Warns of recovery risks if governments choose to cut investment in their consolidation plans.

Lagarde warns that the risk of recession has increased

Warns of recovery risks if governments choose to cut investment in their consolidation plans


The president of the European Central Bank (ECB), Christine Lagarde, has indicated that the threat of a recession in the euro zone is more intense now, despite the fact that the growth data for the economy have been better than expected, so that it considers "vital" to demonstrate the institution's commitment to its price stability mandate.

"Although the latest GDP growth data has surprised to the upside, the risk of recession has increased," Lagarde said in a speech in Frankfurt.

However, he recalled that historical experience suggests that a recession is unlikely to significantly reduce inflation, at least in the short term, so it is "vital" that the ECB shows commitment to its mandate to ensure that inflation expectations remain anchored and there are no second round effects.

In this sense, he has recognized that inflation in the euro zone is too high, with a record of 10.6% in October, warning that it is likely to "remain high for a prolonged period".

"We are committed to bringing inflation down to our medium-term goal and we will take the necessary steps to do so," he added.

However, the ECB president has defended that, although monetary policy will ensure a return of inflation to the target in the medium term, the evolution of the economic outlook will also depend on the alignment between it and other actors, underlining the importance of policy fiscal.

In the short term, in a context of high inflation, fiscal intervention must be temporary, targeted and adapted, while, looking to the future, since monetary policy can guide demand, but cannot remove existing restrictions on growth , other political areas must act.

In his opinion, the removal of these restrictions will not only rebuild supply that has been affected by recent crises, but will, over time, strengthen domestic demand in a world where external demand is becoming less predictable.

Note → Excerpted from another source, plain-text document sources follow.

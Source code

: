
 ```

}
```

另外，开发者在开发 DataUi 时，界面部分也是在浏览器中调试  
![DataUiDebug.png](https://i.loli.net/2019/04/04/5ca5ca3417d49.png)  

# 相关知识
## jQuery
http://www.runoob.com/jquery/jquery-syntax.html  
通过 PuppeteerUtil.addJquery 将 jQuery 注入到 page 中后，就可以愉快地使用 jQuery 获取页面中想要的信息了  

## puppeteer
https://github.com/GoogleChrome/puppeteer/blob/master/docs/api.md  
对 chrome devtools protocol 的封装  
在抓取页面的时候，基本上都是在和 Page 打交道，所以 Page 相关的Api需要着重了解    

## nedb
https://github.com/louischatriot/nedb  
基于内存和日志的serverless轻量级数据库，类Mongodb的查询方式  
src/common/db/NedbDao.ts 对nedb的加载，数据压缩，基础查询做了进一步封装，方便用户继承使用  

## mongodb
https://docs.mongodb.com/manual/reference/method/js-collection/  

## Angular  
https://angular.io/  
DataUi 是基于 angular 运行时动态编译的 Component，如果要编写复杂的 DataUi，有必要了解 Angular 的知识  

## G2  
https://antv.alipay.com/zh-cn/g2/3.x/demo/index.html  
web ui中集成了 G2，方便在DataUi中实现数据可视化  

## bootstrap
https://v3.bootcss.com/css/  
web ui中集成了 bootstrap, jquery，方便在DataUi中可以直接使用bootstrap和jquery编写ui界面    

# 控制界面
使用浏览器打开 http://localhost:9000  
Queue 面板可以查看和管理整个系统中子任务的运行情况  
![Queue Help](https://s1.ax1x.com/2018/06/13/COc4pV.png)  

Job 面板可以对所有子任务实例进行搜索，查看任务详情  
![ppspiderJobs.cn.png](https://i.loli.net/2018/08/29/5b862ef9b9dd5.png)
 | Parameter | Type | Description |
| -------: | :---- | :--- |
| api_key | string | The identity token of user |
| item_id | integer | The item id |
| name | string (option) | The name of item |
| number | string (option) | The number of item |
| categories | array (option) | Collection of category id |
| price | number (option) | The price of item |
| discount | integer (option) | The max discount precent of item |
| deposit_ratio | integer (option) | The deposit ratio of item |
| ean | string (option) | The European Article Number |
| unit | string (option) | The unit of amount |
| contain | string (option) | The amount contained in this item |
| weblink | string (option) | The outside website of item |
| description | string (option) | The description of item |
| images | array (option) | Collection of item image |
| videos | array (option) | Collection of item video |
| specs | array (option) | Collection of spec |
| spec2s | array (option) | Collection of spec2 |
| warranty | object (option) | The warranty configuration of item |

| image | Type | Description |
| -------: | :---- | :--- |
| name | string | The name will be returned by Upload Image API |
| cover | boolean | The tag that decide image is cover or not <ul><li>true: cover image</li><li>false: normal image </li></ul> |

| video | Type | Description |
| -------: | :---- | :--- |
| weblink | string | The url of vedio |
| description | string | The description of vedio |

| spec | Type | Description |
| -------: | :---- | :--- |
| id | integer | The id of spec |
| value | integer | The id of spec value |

"A drive to accelerate three key transitions will determine our future: towards cleaner energy, greater economic security and a more digital and productive economy," the Frenchwoman stressed.

In this sense, he has warned that, when the time comes for governments to consolidate their fiscal policies, they will have to choose between reducing transfers, as well as public consumption and increasing taxes or cutting public investment.

"If they opt for this last method, as they did after the great financial crisis, there is a risk that the supply will not recover and the restrictions on growth will continue to limit," he added.